Individual Research Projects

Each of the seven PROSPR Research Centers was funded to conduct 3 single-center research projects centered around a common theme. In addition, multisite projects have also been conducted by PROSPR investigators after approval by the PROSPR Steering Committee, using data from a central data repository housed at the Statistical Coordinating Center.
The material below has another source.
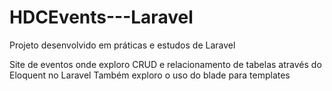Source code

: # HDCEvents---Laravel
Projeto desenvolvido em práticas e estudos de Laravel

Site de eventos onde exploro CRUD e relacionamento de tabelas através do Eloquent no Laravel
Também exploro o uso do blade para templates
View the table below to learn more about the single-center research projects.

Principal Investigator(s) Institution Aims
Katrina Armstrong, MD, MSCE
Mitchell Schnall, MD, PhD
University of Pennsylvania
  • Compare the false positive rates of 3D vs. 2D digital mammography.
  • Evaluate the ability of an imaging biomarker to reduce false positive rates.
  • Test risk communication strategies.
Anna Tosteson, ScD
Tracy Onega, PhD
Jennifer Haas, MD, MS
Geisel School of Medicine at Dartmouth and Brigham and Women’s Hospital
  • Map screening process for heterogeneous health care systems and develop electronic health record (EHR)-integrated tools for improving screening processes.
  • Develop an EHR-integrated module to generate tailored risk assessments and screening recommendations.
  • Compare the effectiveness of care processes for established and emerging modalities.
Brian Sprague, PhD
Donald Weaver, MD
University of Vermont
  • Develop prognostic markers for personalized management of ductal carcinoma in situ (DCIS).
  • Identify molecular, morphologic, radiologic, and tumor microenvironment markers that predict progression of DCIS to invasive disease.
Cosette Wheeler, PhD University of New Mexico
  • Compare self-collection versus provider-directed human papillomavirus primary screening.
  • Analyze statewide cervical screening, diagnosis and treatment failures.
  • Compare the effectiveness of alternative interventions using decision-analytic approaches across the cervical cancer care continuum.
Carolyn Rutter, PhD Kaiser Permanente Washington Health Research Institute
  • Identify low-risk groups that might benefit from less intensive screening.
  • Evaluate the potential mortality impact of risk-based screening.
Celette Sugg Skinner, PhD, MA
Ethan Halm, MD, MPH
University of Texas Southwestern
  • Optimize risk-based screening in a large safety-net system.
  • Identify clinic and health system factors associated with screening adoption in practices that serve vulnerable populations.
Douglas Corley, MD, PhD, MPH
Chyke Doubeni, MD, MPH
T.R. Levin, MD
Ann Zauber, PhD
Kaiser Foundation Research Institute
  • Identify failures in the screening process and develop corrective strategies.
  • Compare benefits, harms, and effectiveness of alternative screening strategies, including those based on individualized risk.